→ EXERCISE REQUIREMENTS
Word for word, and with pictures excluded, copy out all the records that follow.

→ INFORMATION

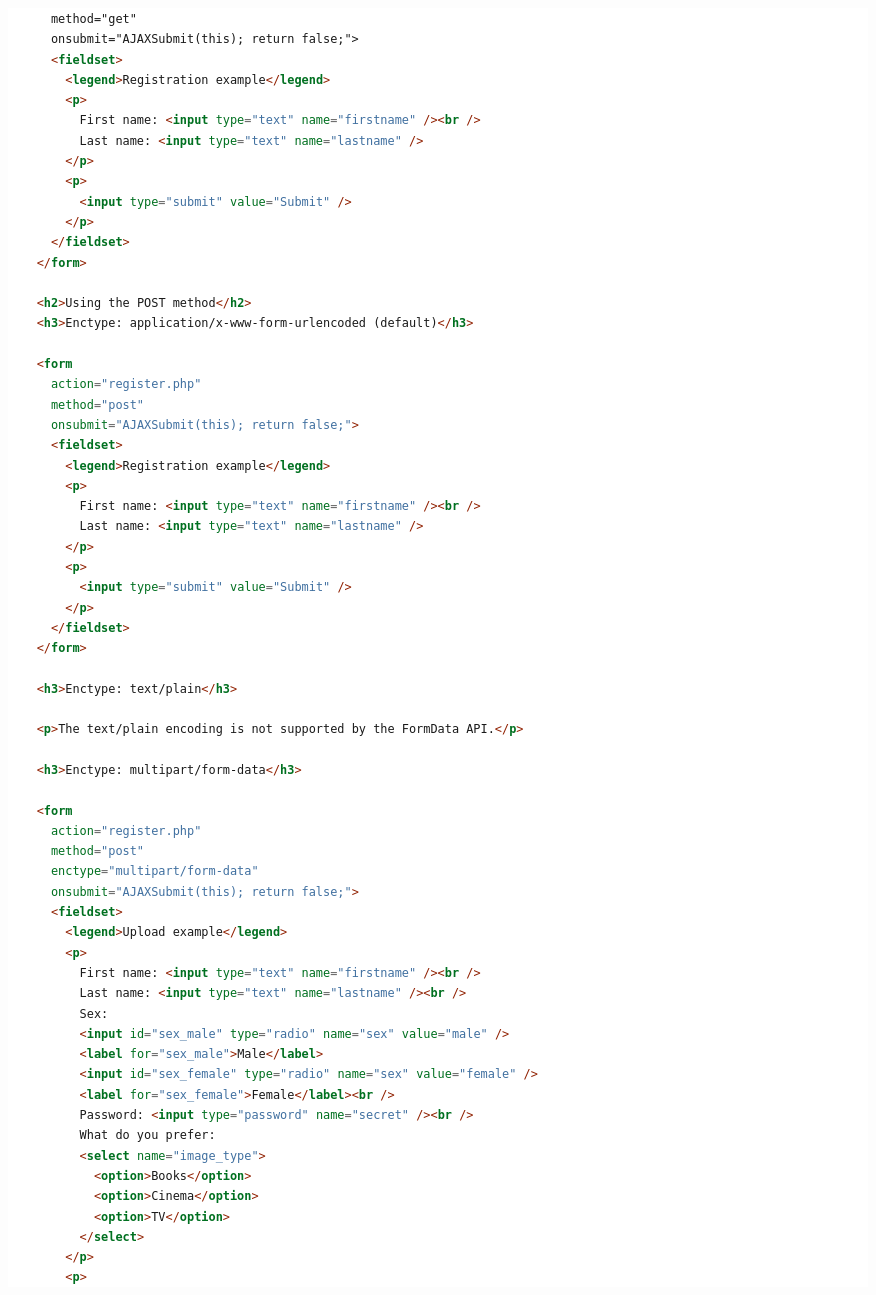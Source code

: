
 ```html
      method="get"
      onsubmit="AJAXSubmit(this); return false;">
      <fieldset>
        <legend>Registration example</legend>
        <p>
          First name: <input type="text" name="firstname" /><br />
          Last name: <input type="text" name="lastname" />
        </p>
        <p>
          <input type="submit" value="Submit" />
        </p>
      </fieldset>
    </form>

    <h2>Using the POST method</h2>
    <h3>Enctype: application/x-www-form-urlencoded (default)</h3>

    <form
      action="register.php"
      method="post"
      onsubmit="AJAXSubmit(this); return false;">
      <fieldset>
        <legend>Registration example</legend>
        <p>
          First name: <input type="text" name="firstname" /><br />
          Last name: <input type="text" name="lastname" />
        </p>
        <p>
          <input type="submit" value="Submit" />
        </p>
      </fieldset>
    </form>

    <h3>Enctype: text/plain</h3>

    <p>The text/plain encoding is not supported by the FormData API.</p>

    <h3>Enctype: multipart/form-data</h3>

    <form
      action="register.php"
      method="post"
      enctype="multipart/form-data"
      onsubmit="AJAXSubmit(this); return false;">
      <fieldset>
        <legend>Upload example</legend>
        <p>
          First name: <input type="text" name="firstname" /><br />
          Last name: <input type="text" name="lastname" /><br />
          Sex:
          <input id="sex_male" type="radio" name="sex" value="male" />
          <label for="sex_male">Male</label>
          <input id="sex_female" type="radio" name="sex" value="female" />
          <label for="sex_female">Female</label><br />
          Password: <input type="password" name="secret" /><br />
          What do you prefer:
          <select name="image_type">
            <option>Books</option>
            <option>Cinema</option>
            <option>TV</option>
          </select>
        </p>
        <p>
```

→ SOLUTION TO THIS PROBLEM
Source code

:
 ```html
      method="get"
      onsubmit="AJAXSubmit(this); return false;">
      <fieldset>
        <legend>Registration example</legend>
        <p>
          First name: <input type="text" name="firstname" /><br />
          Last name: <input type="text" name="lastname" />
        </p>
        <p>
          <input type="submit" value="Submit" />
        </p>
      </fieldset>
    </form>

    <h2>Using the POST method</h2>
    <h3>Enctype: application/x-www-form-urlencoded (default)</h3>

    <form
      action="register.php"
      method="post"
      onsubmit="AJAXSubmit(this); return false;">
      <fieldset>
        <legend>Registration example</legend>
        <p>
          First name: <input type="text" name="firstname" /><br />
          Last name: <input type="text" name="lastname" />
        </p>
        <p>
          <input type="submit" value="Submit" />
        </p>
      </fieldset>
    </form>

    <h3>Enctype: text/plain</h3>

    <p>The text/plain encoding is not supported by the FormData API.</p>

    <h3>Enctype: multipart/form-data</h3>

    <form
      action="register.php"
      method="post"
      enctype="multipart/form-data"
      onsubmit="AJAXSubmit(this); return false;">
      <fieldset>
        <legend>Upload example</legend>
        <p>
          First name: <input type="text" name="firstname" /><br />
          Last name: <input type="text" name="lastname" /><br />
          Sex:
          <input id="sex_male" type="radio" name="sex" value="male" />
          <label for="sex_male">Male</label>
          <input id="sex_female" type="radio" name="sex" value="female" />
          <label for="sex_female">Female</label><br />
          Password: <input type="password" name="secret" /><br />
          What do you prefer:
          <select name="image_type">
            <option>Books</option>
            <option>Cinema</option>
            <option>TV</option>
          </select>
        </p>
        <p>
```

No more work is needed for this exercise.